Кучер, который вез коляску к причалу, был слеп на один глаз, и я боялся, как бы он не перевернул нас, поэтому вглядывался в дорогу с особым вниманием и один раз, когда мимо с грохотом проезжал роскошный экипаж, схватился за костлявое плечо кучера, но мужик лишь недовольно поморщился и, что-то буркнув, цокнул на ледащую лошаденку. До парохода мы добрались без приключений. Нас ожидала морская поездка.
Я, признаться, не люблю море, оно монотонно, как проповедь, поэтому закрылся в каюте и с наслаждением погрузился в толстый авантюрный роман. Зато жена за два дня успела перезнакомиться со всеми, включая немытых матросов, и не пропускала ни одного развлечения на верхней палубе. К тому времени, как я добрался до сцены, где отважный идальго громит трусливых слуг короля, из-за горизонта медленно выплыли холмы и рощи моей родины — вот тогда я захлопнул книгу и взошел на палубу.
Сколько раз я видел, как они выплывают, сверкают и золотятся, и все то же щемящее, необъяснимое чувство поднималось в груди. С какой-то гордостью я, сложив ладонь козырьком, смотрел вдаль и не замечал более ничего. Смех жены, гримасничающей в местном светском обществе, пронзительные крики чаек и другие звуки стали доходить до меня позднее.
Отцов кучер Степка, низенький, вертлявый мужичок, уже суетился возле ограды. Заметил меня, с криком радости бросился принимать чемоданы и, взвалив на спину не маленькую ношу, отволок к коляске.

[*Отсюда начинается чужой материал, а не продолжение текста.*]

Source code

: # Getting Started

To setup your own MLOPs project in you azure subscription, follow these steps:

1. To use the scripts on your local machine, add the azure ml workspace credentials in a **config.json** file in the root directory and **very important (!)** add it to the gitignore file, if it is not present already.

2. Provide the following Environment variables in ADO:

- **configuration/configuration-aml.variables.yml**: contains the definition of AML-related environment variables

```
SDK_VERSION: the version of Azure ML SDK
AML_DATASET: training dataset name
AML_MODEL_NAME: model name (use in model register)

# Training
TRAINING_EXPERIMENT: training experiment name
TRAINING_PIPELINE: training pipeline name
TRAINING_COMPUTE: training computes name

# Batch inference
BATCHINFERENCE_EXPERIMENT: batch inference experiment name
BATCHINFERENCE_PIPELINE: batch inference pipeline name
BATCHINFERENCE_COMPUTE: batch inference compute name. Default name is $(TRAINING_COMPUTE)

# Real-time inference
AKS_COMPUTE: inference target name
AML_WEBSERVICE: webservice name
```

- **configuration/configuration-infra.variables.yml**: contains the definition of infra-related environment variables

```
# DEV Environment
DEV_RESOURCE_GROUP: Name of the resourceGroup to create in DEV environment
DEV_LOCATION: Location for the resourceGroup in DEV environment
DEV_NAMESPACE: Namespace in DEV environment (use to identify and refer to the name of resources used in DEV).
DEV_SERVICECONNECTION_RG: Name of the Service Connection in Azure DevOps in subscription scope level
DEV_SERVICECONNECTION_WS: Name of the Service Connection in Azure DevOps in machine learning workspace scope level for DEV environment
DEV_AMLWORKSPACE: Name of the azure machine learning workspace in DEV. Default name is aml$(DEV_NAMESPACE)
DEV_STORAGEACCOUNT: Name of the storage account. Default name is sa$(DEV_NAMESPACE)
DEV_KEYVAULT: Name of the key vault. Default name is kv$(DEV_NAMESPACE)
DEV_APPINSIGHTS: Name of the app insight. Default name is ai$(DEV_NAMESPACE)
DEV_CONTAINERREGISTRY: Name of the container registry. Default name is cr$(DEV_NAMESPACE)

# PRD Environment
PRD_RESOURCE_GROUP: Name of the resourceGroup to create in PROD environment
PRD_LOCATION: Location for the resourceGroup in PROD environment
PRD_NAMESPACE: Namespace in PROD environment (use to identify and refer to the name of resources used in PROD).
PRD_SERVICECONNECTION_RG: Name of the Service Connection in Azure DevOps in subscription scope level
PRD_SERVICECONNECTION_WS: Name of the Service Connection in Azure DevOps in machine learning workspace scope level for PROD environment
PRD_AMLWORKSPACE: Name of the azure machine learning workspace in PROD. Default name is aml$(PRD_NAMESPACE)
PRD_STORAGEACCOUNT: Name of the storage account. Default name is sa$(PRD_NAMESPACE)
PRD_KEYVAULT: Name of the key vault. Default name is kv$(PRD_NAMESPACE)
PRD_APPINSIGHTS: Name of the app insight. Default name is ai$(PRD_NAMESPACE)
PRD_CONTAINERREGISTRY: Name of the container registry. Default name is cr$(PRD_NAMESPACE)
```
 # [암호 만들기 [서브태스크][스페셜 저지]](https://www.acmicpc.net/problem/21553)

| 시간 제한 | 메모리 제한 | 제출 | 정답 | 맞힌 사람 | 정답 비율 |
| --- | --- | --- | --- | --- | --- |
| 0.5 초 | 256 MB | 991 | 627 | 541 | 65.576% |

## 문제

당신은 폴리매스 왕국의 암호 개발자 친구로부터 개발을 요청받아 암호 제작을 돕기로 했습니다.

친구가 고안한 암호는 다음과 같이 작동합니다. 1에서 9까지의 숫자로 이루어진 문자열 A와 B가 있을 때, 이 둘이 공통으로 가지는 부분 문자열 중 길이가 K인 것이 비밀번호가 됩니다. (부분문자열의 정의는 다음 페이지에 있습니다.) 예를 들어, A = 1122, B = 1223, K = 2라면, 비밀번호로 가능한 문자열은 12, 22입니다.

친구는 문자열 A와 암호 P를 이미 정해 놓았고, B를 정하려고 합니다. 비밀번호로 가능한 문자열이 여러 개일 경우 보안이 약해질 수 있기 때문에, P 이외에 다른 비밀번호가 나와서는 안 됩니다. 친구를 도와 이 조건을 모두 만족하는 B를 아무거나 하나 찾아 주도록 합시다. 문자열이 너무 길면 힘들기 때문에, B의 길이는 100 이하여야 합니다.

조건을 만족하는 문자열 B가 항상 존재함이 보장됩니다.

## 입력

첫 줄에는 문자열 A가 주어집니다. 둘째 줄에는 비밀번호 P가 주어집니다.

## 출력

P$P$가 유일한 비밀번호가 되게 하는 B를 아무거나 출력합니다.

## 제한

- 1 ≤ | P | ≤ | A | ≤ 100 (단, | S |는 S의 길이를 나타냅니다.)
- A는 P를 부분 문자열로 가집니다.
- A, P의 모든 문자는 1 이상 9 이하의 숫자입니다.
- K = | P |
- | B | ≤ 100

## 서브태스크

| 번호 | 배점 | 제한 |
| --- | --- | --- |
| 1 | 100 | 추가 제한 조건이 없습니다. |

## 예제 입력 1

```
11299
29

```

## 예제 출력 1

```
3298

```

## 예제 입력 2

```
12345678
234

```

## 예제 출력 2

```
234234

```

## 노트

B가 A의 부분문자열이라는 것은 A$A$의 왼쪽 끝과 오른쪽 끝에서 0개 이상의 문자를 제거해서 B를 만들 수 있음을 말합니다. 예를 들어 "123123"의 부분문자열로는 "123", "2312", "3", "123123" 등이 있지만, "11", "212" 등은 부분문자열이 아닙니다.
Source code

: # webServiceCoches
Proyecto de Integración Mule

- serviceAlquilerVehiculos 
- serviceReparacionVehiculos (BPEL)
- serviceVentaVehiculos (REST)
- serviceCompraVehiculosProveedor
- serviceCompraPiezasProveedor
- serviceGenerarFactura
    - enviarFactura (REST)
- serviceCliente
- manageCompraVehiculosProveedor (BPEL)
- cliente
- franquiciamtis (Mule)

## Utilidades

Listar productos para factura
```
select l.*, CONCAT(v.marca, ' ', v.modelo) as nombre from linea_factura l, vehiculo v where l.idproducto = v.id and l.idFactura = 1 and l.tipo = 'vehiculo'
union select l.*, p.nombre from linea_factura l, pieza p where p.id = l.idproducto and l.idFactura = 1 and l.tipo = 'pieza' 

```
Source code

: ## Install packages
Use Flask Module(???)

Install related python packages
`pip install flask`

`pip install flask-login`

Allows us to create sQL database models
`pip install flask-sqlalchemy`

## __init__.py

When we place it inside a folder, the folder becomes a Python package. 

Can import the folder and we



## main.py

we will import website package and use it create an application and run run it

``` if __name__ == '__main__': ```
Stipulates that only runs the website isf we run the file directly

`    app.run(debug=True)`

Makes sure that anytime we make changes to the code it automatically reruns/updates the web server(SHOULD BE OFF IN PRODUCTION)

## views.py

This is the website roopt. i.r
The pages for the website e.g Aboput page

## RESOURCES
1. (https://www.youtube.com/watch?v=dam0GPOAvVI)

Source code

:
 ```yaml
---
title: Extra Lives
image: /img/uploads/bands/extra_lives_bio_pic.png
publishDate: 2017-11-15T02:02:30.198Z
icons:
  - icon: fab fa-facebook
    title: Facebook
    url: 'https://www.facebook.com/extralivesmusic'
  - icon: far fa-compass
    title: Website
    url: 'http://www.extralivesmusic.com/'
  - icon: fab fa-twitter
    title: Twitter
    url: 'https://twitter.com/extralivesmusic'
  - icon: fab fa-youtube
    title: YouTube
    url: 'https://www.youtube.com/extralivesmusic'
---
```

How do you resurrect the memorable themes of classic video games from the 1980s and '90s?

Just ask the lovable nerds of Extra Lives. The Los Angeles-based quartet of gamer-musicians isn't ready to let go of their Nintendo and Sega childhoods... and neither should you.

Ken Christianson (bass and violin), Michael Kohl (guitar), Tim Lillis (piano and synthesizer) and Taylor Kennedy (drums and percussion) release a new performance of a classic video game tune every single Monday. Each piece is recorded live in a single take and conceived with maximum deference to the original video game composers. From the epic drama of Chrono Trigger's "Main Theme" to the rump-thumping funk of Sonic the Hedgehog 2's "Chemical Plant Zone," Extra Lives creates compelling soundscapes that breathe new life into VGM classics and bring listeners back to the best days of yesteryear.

Темные леса расстилались на десятки километров во все стороны, и чужаку пришлось бы худо, пожелай он вступить в дебри, прорезанные извилистыми тропинками, тропами и дорогами.
Степка изучил здесь каждый ствол, поэтому гнал стремительно и поминутно с огромным интересом оглядывался на меня. Его так и подмывало спросить о диковинах петербургской жизни, однако, памятуя мой кнут, кучер соблюдал дистанцию. Верно, дворовые должны быть тише воды, ниже травы, иначе будет беда.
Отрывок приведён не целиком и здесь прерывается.